Reference agenix path from HM’s file-type?

[sellout]

I’m surprised this is the first time I’ve run into this situation and am wondering what the best way to deal with it is.

I have a dotfile containing some secrets, so my home.nix has

age.secrets.someApp = {
  file = ../secrets/someApp.yaml.age;
  path = let
    prefix =
      if pkgs.stdenv.hostPlatform.isDarwin
      then "${config.home.homeDirectory}/Library/Application Support"
      else config.xdg.configHome;
  in "${prefix}/someApp.yml";
};

However, I’ve now created a HM module for someApp, and want to encapsulate the slightly-complicated logic for where the config file lives.

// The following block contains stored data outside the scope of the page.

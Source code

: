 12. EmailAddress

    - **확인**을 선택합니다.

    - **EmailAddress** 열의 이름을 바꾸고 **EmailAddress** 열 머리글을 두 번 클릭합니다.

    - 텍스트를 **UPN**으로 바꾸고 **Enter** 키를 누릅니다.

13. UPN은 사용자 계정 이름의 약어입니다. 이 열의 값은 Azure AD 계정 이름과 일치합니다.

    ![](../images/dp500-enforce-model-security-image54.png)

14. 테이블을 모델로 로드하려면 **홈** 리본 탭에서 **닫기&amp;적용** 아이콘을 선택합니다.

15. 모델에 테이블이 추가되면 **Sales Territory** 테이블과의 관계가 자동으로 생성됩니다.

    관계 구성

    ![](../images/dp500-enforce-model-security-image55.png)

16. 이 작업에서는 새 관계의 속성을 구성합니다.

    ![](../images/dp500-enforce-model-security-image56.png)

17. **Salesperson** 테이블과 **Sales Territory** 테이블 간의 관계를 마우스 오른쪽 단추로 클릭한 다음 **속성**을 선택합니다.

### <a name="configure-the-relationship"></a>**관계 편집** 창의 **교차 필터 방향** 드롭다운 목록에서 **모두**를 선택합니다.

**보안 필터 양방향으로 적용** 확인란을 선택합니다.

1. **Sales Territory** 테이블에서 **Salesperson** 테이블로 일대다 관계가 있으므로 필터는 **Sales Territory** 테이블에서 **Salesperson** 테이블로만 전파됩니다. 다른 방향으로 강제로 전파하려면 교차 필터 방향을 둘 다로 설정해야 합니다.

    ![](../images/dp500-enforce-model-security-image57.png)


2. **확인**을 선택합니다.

My first thought was to be able to do

{
  age.secrets.someApp.file = ../secrets/someApp.yaml.age;
  programs.someApp = {
    enable = true;
    settings = config.age.secrets.someApp.path;
  };
}

with a module like

let
  t = lib.types;

  prefix =
    if pkgs.stdenv.hostPlatform.isDarwin
    then "${config.home.homeDirectory}/Library/Application Support"
    else config.xdg.configHome;
in {
  options.programs.someApp.settings = lib.mkOption {
    type = t.nullOr (t.either t.path yamlFormat.type);
  };

  config.home.file."${prefix}/someApp.yml" = lib.mkIf (cfg.settings != null) {
    source =
      if lib.isString cfg.settings
      then cfg.settings
      else yamlFormat.generate "someApp config" cfg.settings;
  };
}

which would let me either construct the YAML from Nix, or symlink the file to the correct location. Except that it doesn’t work to symlink it like that (“access to absolute path '…' is forbidden in pure eval mode”).

Another approach is to expose the config file path as a read-only option and do

{
  age.secrets.someApp = {
    file = ../secrets/someApp.yaml.age;
    path = config.programs.someApp.configFile;
  };
  programs.someApp.enable = true;
}

but that feels backward to me.

Is there some other approach that I’m missing that allows me to pass the agenix path value to the module, and wind up with the decrypted file symlinked to the correct location?